Dataset entries:
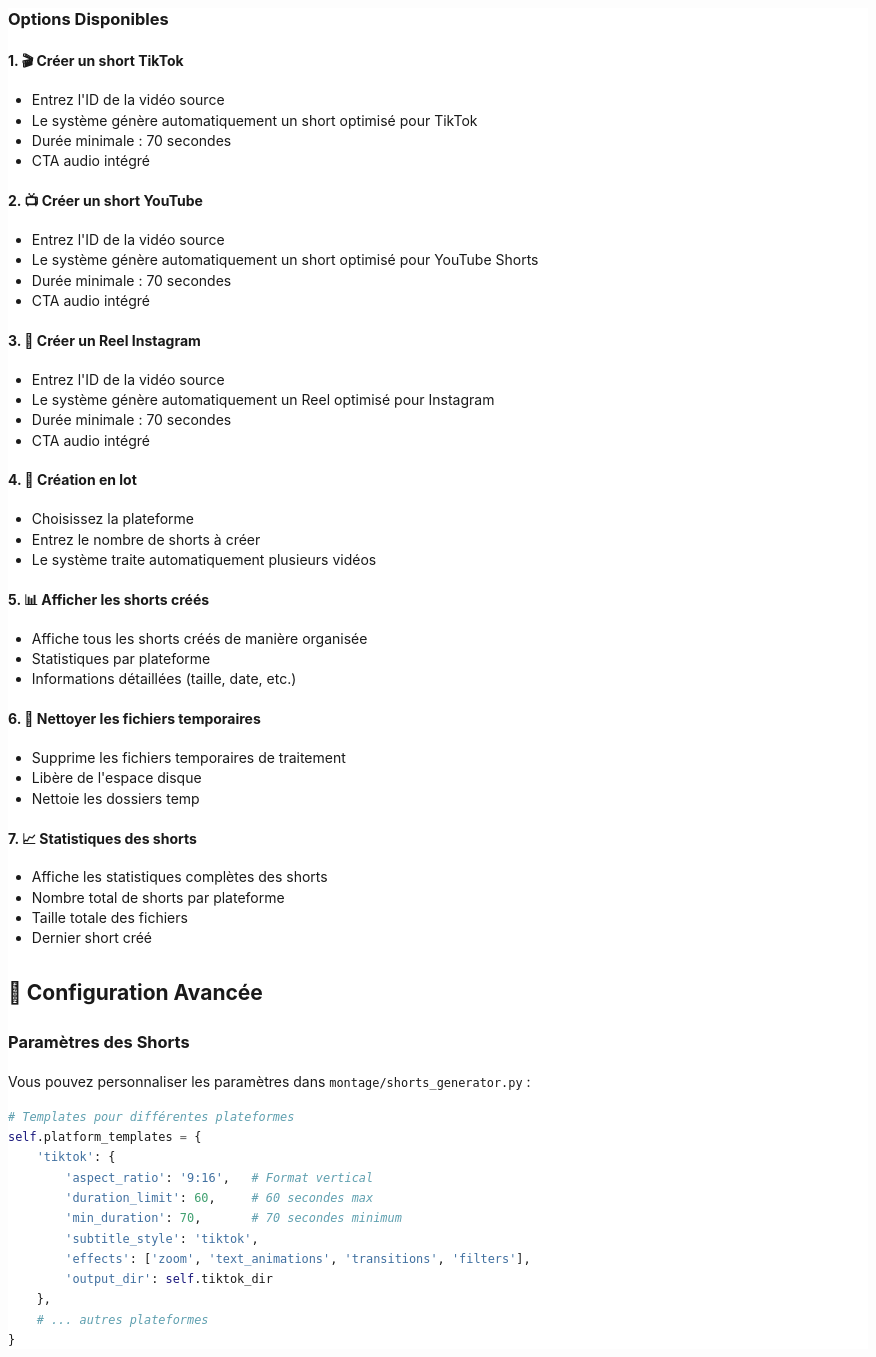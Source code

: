 ### Options Disponibles

#### 1. 🎬 Créer un short TikTok
- Entrez l'ID de la vidéo source
- Le système génère automatiquement un short optimisé pour TikTok
- Durée minimale : 70 secondes
- CTA audio intégré

#### 2. 📺 Créer un short YouTube
- Entrez l'ID de la vidéo source
- Le système génère automatiquement un short optimisé pour YouTube Shorts
- Durée minimale : 70 secondes
- CTA audio intégré

#### 3. 📱 Créer un Reel Instagram
- Entrez l'ID de la vidéo source
- Le système génère automatiquement un Reel optimisé pour Instagram
- Durée minimale : 70 secondes
- CTA audio intégré

#### 4. 🔄 Création en lot
- Choisissez la plateforme
- Entrez le nombre de shorts à créer
- Le système traite automatiquement plusieurs vidéos

#### 5. 📊 Afficher les shorts créés
- Affiche tous les shorts créés de manière organisée
- Statistiques par plateforme
- Informations détaillées (taille, date, etc.)

#### 6. 🧹 Nettoyer les fichiers temporaires
- Supprime les fichiers temporaires de traitement
- Libère de l'espace disque
- Nettoie les dossiers temp

#### 7. 📈 Statistiques des shorts
- Affiche les statistiques complètes des shorts
- Nombre total de shorts par plateforme
- Taille totale des fichiers
- Dernier short créé

## 🔧 Configuration Avancée

### Paramètres des Shorts

Vous pouvez personnaliser les paramètres dans `montage/shorts_generator.py` :

```python
# Templates pour différentes plateformes
self.platform_templates = {
    'tiktok': {
        'aspect_ratio': '9:16',   # Format vertical
        'duration_limit': 60,     # 60 secondes max
        'min_duration': 70,       # 70 secondes minimum
        'subtitle_style': 'tiktok',
        'effects': ['zoom', 'text_animations', 'transitions', 'filters'],
        'output_dir': self.tiktok_dir
    },
    # ... autres plateformes
}
```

## Exercise goal
Out of the preceding entries, pull each line that contains the word "YouTube".

## Task solution
#### 2. 📺 Créer un short YouTube
- Le système génère automatiquement un short optimisé pour YouTube Shorts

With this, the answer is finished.